When Will Hard Drive Camcorders Become Viable for Independent Producers?

This year JVC released a line of consumer camcorders that record to hard drives instead of tape. There’s even a higher-end prosumer version that has 3 CCDs. It’s a great idea, since in theory it should eliminate the need to import video in real time to an editing PC by playing it out via firewire. Also, since a miniDV tape only holds 13 GB of data for one hour of video, a hard drive cam with a capcity of 40 GB or more can hold 3 hours.

Unfortunately, reviewers have found that the JVC hard drive cams in the Everio series don’t fully exploit the hard drive, reporting that it’s difficult to transfer video off the cam, and once transferred it’s difficult to edit aside from using JVC’s own rudimentary editing package. The main problem is that the Everios use MPEG-2 compression, which crams more video into less memory than DV, but was not designed for editing like DV was.

Now Sony has announed its first hard drive comcorder, containing a 30 GB drive. Camcorderinfo notes that the Sony uses MPEG-2 as well, but supposedly with a more cross-compatible file format.

hdcam

Yet, in my experience, doing real editing of MPEG-2 footage in any major non-linear editing application requires transcoding your footage into DV or another format that the NLE handles more natively.

Frankly, from its specs, the new Sony doesn’t seem to hit the mark as a camcorder that will be useful for any serious videographer who wants to edit her footage. Like the JVC Everios, the Sony seems best suited for someone who wants to be able to shoot a lot of footage without having to mess with tapes. The Sony cam is including a way to easily export to DVDs using Sony laptops, which is probably what would be most useful for typical home users who are recording soccer games and graduations.

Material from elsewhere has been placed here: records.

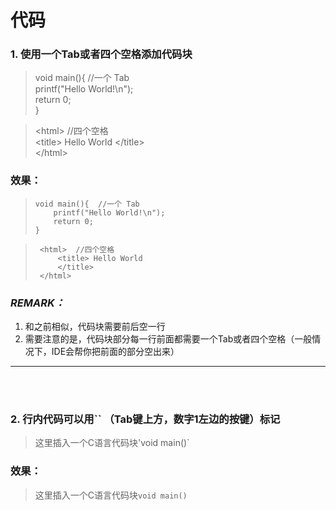 # **代码**

### 1. 使用一个Tab或者四个空格添加代码块 

> void main(){  //一个 Tab   
> printf("Hello World!\n");  
> return 0;  
> }

>    \<html>  //四个空格  
> \<title> Hello World \</title>  
> \</html>

### 效果：

>     void main(){  //一个 Tab
>         printf("Hello World!\n"); 
>         return 0;
>     }

>      <html>  //四个空格  
>          <title> Hello World 
>          </title>  
>      </html>


### *REMARK：*
1. 和之前相似，代码块需要前后空一行
2. 需要注意的是，代码块部分每一行前面都需要一个Tab或者四个空格（一般情况下，IDE会帮你把前面的部分空出来）

----------
<br><br>
### 2. 行内代码可以用`` （Tab键上方，数字1左边的按键）标记

> 这里插入一个C语言代码块\'void main()\` 

### 效果：

> 这里插入一个C语言代码块`void main()`

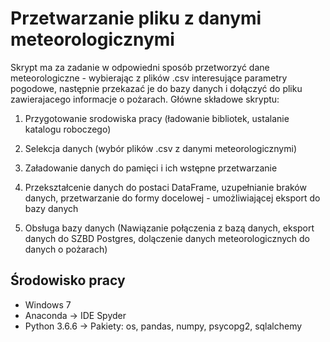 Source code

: # Przetwarzanie pliku z danymi meteorologicznymi


Skrypt ma za zadanie w odpowiedni sposób przetworzyć dane meteorologiczne - wybierając z plików .csv interesujące parametry pogodowe, następnie
przekazać je do bazy danych i dołączyć do pliku zawierajacego informacje o pożarach.
Główne składowe skryptu:
    
1. Przygotowanie srodowiska pracy
   (ładowanie bibliotek, ustalanie katalogu roboczego)

2. Selekcja danych 
   (wybór plików .csv z danymi meteorologicznymi)

3. Załadowanie danych do pamięci i ich wstępne przetwarzanie

4. Przekształcenie danych do postaci DataFrame, uzupełnianie braków danych, przetwarzanie do formy docelowej - umożliwiającej eksport do bazy danych

5. Obsługa bazy danych
   (Nawiązanie połączenia z bazą danych, eksport danych do SZBD Postgres, dolączenie danych meteorologicznych do danych o pożarach)
         
   
## Środowisko pracy

* Windows 7
* Anaconda -> IDE Spyder
* Python 3.6.6 -> Pakiety: os, pandas, numpy, psycopg2, sqlalchemy
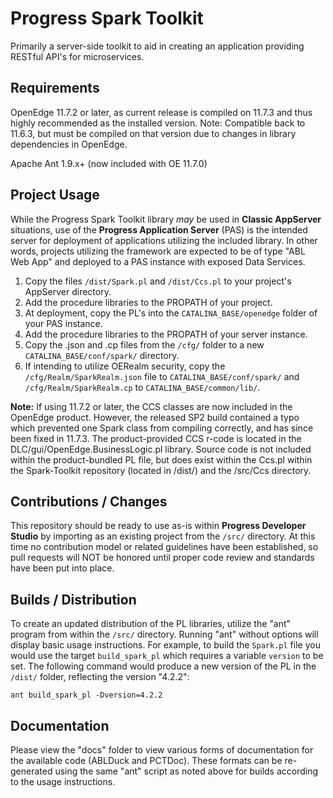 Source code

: # Progress Spark Toolkit

Primarily a server-side toolkit to aid in creating an application providing RESTful API's for microservices.


## Requirements

OpenEdge 11.7.2 or later, as current release is compiled on 11.7.3 and thus highly recommended as the installed version.
Note: Compatible back to 11.6.3, but must be compiled on that version due to changes in library dependencies in OpenEdge.

Apache Ant 1.9.x+ (now included with OE 11.7.0)


## Project Usage

While the Progress Spark Toolkit library *may* be used in **Classic AppServer** situations, use of the **Progress Application Server** (PAS) is the intended server for deployment of applications utilizing the included library. In other words, projects utilizing the framework are expected to be of type "ABL Web App" and deployed to a PAS instance with exposed Data Services.


1. Copy the files `/dist/Spark.pl` and `/dist/Ccs.pl` to your project's AppServer directory.
2. Add the procedure libraries to the PROPATH of your project.
3. At deployment, copy the PL's into the `CATALINA_BASE/openedge` folder of your PAS instance.
4. Add the procedure libraries to the PROPATH of your server instance.
5. Copy the .json and .cp files from the `/cfg/` folder to a new `CATALINA_BASE/conf/spark/` directory.
6. If intending to utilize OERealm security, copy the `/cfg/Realm/SparkRealm.json` file to `CATALINA_BASE/conf/spark/` and `/cfg/Realm/SparkRealm.cp` to `CATALINA_BASE/common/lib/`.

**Note:** If using 11.7.2 or later, the CCS classes are now included in the OpenEdge product. However, the released SP2 build contained a typo which prevented one Spark class from compiling correctly, and has since been fixed in 11.7.3. The product-provided CCS r-code is located in the DLC/gui/OpenEdge.BusinessLogic.pl library. Source code is not included within the product-bundled PL file, but does exist within the Ccs.pl within the Spark-Toolkit repository (located in /dist/) and the /src/Ccs directory.


## Contributions / Changes

This repository should be ready to use as-is within **Progress Developer Studio** by importing as an existing project from the `/src/` directory. At this time no contribution model or related guidelines have been established, so pull requests will NOT be honored until proper code review and standards have been put into place.


## Builds / Distribution

To create an updated distribution of the PL libraries, utilize the "ant" program from within the `/src/` directory. Running "ant" without options will display basic usage instructions. For example, to build the `Spark.pl` file you would use the target `build_spark_pl` which requires a variable `version` to be set. The following command would produce a new version of the PL in the `/dist/` folder, reflecting the version "4.2.2":

    ant build_spark_pl -Dversion=4.2.2


## Documentation

Please view the "docs" folder to view various forms of documentation for the available code (ABLDuck and PCTDoc). These formats can be re-generated using the same "ant" script as noted above for builds according to the usage instructions.
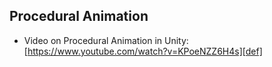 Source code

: ## Procedural Animation
- Video on Procedural Animation in Unity: [https://www.youtube.com/watch?v=KPoeNZZ6H4s][def]

[def]: https://www.youtube.com/watch?v=KPoeNZZ6H4s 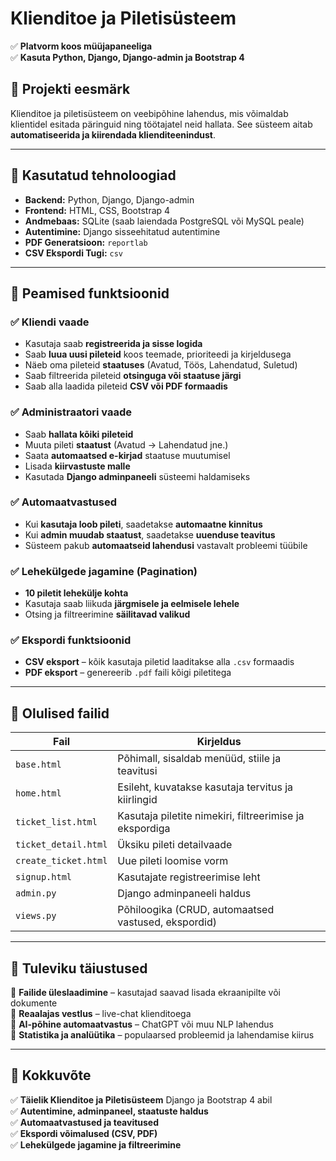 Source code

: # **Klienditoe ja Piletisüsteem**  
✅ **Platvorm koos müüjapaneeliga**  
✅ **Kasuta Python, Django, Django-admin ja Bootstrap 4**  

## **📌 Projekti eesmärk**  
Klienditoe ja piletisüsteem on veebipõhine lahendus, mis võimaldab klientidel esitada päringuid ning töötajatel neid hallata. See süsteem aitab **automatiseerida ja kiirendada klienditeenindust**.  

---

## **🔧 Kasutatud tehnoloogiad**
- **Backend:** Python, Django, Django-admin  
- **Frontend:** HTML, CSS, Bootstrap 4  
- **Andmebaas:** SQLite (saab laiendada PostgreSQL või MySQL peale)  
- **Autentimine:** Django sisseehitatud autentimine  
- **PDF Generatsioon:** `reportlab`  
- **CSV Ekspordi Tugi:** `csv`  

---

## **🎯 Peamised funktsioonid**
### ✅ **Kliendi vaade**
- Kasutaja saab **registreerida ja sisse logida**  
- Saab **luua uusi pileteid** koos teemade, prioriteedi ja kirjeldusega  
- Näeb oma pileteid **staatuses** (Avatud, Töös, Lahendatud, Suletud)  
- Saab filtreerida pileteid **otsinguga või staatuse järgi**  
- Saab alla laadida pileteid **CSV või PDF formaadis**  

### ✅ **Administraatori vaade**
- Saab **hallata kõiki pileteid**  
- Muuta pileti **staatust** (Avatud → Lahendatud jne.)  
- Saata **automaatsed e-kirjad** staatuse muutumisel  
- Lisada **kiirvastuste malle**  
- Kasutada **Django adminpaneeli** süsteemi haldamiseks  

### ✅ **Automaatvastused**
- Kui **kasutaja loob pileti**, saadetakse **automaatne kinnitus**  
- Kui **admin muudab staatust**, saadetakse **uuenduse teavitus**  
- Süsteem pakub **automaatseid lahendusi** vastavalt probleemi tüübile  

### ✅ **Lehekülgede jagamine (Pagination)**
- **10 piletit lehekülje kohta**  
- Kasutaja saab liikuda **järgmisele ja eelmisele lehele**  
- Otsing ja filtreerimine **säilitavad valikud**  

### ✅ **Ekspordi funktsioonid**
- **CSV eksport** – kõik kasutaja piletid laaditakse alla `.csv` formaadis  
- **PDF eksport** – genereerib `.pdf` faili kõigi piletitega  

---

## **📂 Olulised failid**
| **Fail** | **Kirjeldus** |
|----------|--------------|
| `base.html` | Põhimall, sisaldab menüüd, stiile ja teavitusi |
| `home.html` | Esileht, kuvatakse kasutaja tervitus ja kiirlingid |
| `ticket_list.html` | Kasutaja piletite nimekiri, filtreerimise ja ekspordiga |
| `ticket_detail.html` | Üksiku pileti detailvaade |
| `create_ticket.html` | Uue pileti loomise vorm |
| `signup.html` | Kasutajate registreerimise leht |
| `admin.py` | Django adminpaneeli haldus |
| `views.py` | Põhiloogika (CRUD, automaatsed vastused, ekspordid) |

---

## **🚀 Tuleviku täiustused**
🔹 **Failide üleslaadimine** – kasutajad saavad lisada ekraanipilte või dokumente  
🔹 **Reaalajas vestlus** – live-chat klienditoega  
🔹 **AI-põhine automaatvastus** – ChatGPT või muu NLP lahendus  
🔹 **Statistika ja analüütika** – populaarsed probleemid ja lahendamise kiirus  

---

## **📌 Kokkuvõte**
✅ **Täielik Klienditoe ja Piletisüsteem** Django ja Bootstrap 4 abil  
✅ **Autentimine, adminpaneel, staatuste haldus**  
✅ **Automaatvastused ja teavitused**  
✅ **Ekspordi võimalused (CSV, PDF)**  
✅ **Lehekülgede jagamine ja filtreerimine**  
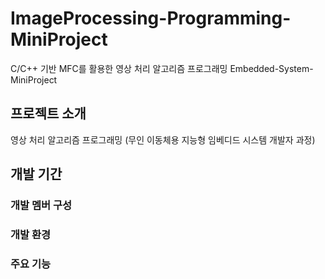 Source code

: # ImageProcessing-Programming-MiniProject
C/C++ 기반 MFC를 활용한 영상 처리 알고리즘 프로그래밍
Embedded-System-MiniProject


## 프로젝트 소개
영상 처리 알고리즘 프로그래밍 (무인 이동체용 지능형 임베디드 시스템 개발자 과정)


## 개발 기간


### 개발 멤버 구성


### 개발 환경


### 주요 기능
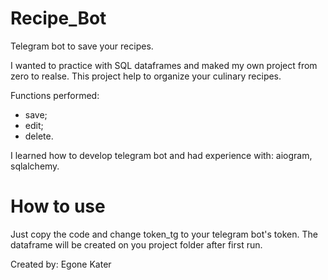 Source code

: # Recipe_Bot
Telegram bot to save your recipes.

I wanted to practice with SQL dataframes and maked my own project from zero to realse.
This project help to organize your culinary recipes.

Functions performed:
* save;
* edit;
* delete.

I learned how to develop telegram bot and had experience with: aiogram, sqlalchemy.

# How to use
Just copy the code and change token_tg to your telegram bot's token.
The dataframe will be created on you project folder after first run.


Created by:
 Egone Kater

What a hard drive camcorder needs in order to be useful to any serious amateur or professional videographer is to save video to DV or HDV files which can be edited in any major NLE. The tradeoff with that approach is that you really need a bigger hard drive, say 60 GB or more, that can sustain data rates about 3x higher than the current generation hard drive cams.

Many of us working daily with DV camcorders have instead jumped into either capturing a DV stream straight into a laptop via firewire, or using a dedicated DV harddrive. Both methods require carrying around extra equipment with extra cables, and so are less handy for shooting on the go — although, the dedicated DV drives are small enough to clip to your belt, if you don’t mind having a 1 lb. box hanging there.

The biggest innovation of the now ten-year-old DV standard is that it was designed for editing from the start, even if the majority of DV camcorder users never actually edit what they shoot. Every camcorder video format that makes editing more difficult or requires more steps without offering something like higher quality is really a step backwards.

That said, hard drive (and solid state memory) camcorders are a new technology, and my bet is we’ll see some of these problems sorted out when manufacturers are ready to start offering true prosumer cams (with hi-def).